**TASK ITEM**
Reproduce every line in the material below that holds "database".

**DATA EXTRACTS**
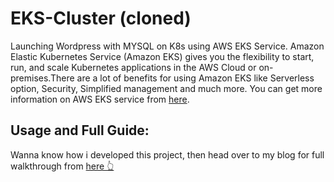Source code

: # EKS-Cluster (cloned)
Launching Wordpress with MYSQL on K8s using AWS EKS Service. Amazon Elastic Kubernetes Service (Amazon EKS) gives you the flexibility to start, run, and scale Kubernetes applications in the AWS Cloud or on-premises.There are a lot of benefits for using Amazon EKS like Serverless option, Security, Simplified management and much more. You can get more information on AWS EKS service from [here](https://aws.amazon.com/eks/).

## Usage and Full Guide:

Wanna know how i developed this project, then head over to my blog for full walkthrough from [here 👆](https://apeksh742.medium.com/aws-eks-service-for-deploying-wordpress-mysql-659841cce3b5)
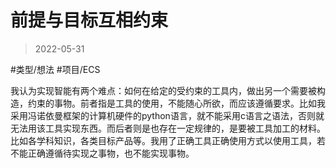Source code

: # 前提与目标互相约束

> 2022-05-31

 #类型/想法  #项目/ECS 

我认为实现智能有两个难点：如何在给定的受约束的工具内，做出另一个需要被构造，约束的事物。前者指是工具的使用，不能随心所欲，而应该遵循要求。比如我采用冯诺依曼框架的计算机硬件的python语言，就不能采用c语言之语法，否则就无法用该工具实现东西。而后者则是也存在一定规律的，是要被工具加工的材料。比如各学科知识，各类目标产品等。我用了正确工具正确使用方式以使用工具，若不能正确遵循待实现之事物，也不能实现事物。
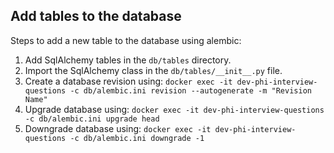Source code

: ## Add tables to the database

Steps to add a new table to the database using alembic:

1. Add SqlAlchemy tables in the `db/tables` directory.
2. Import the SqlAlchemy class in the `db/tables/__init__.py` file.
3. Create a database revision using: `docker exec -it dev-phi-interview-questions -c db/alembic.ini revision --autogenerate -m "Revision Name"`
4. Upgrade database using: `docker exec -it dev-phi-interview-questions -c db/alembic.ini upgrade head`
5. Downgrade database using: `docker exec -it dev-phi-interview-questions -c db/alembic.ini downgrade -1`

**REPLY TO THE TASK**
: ## Add tables to the database
Steps to add a new table to the database using alembic:
3. Create a database revision using: `docker exec -it dev-phi-interview-questions -c db/alembic.ini revision --autogenerate -m "Revision Name"`
4. Upgrade database using: `docker exec -it dev-phi-interview-questions -c db/alembic.ini upgrade head`
5. Downgrade database using: `docker exec -it dev-phi-interview-questions -c db/alembic.ini downgrade -1`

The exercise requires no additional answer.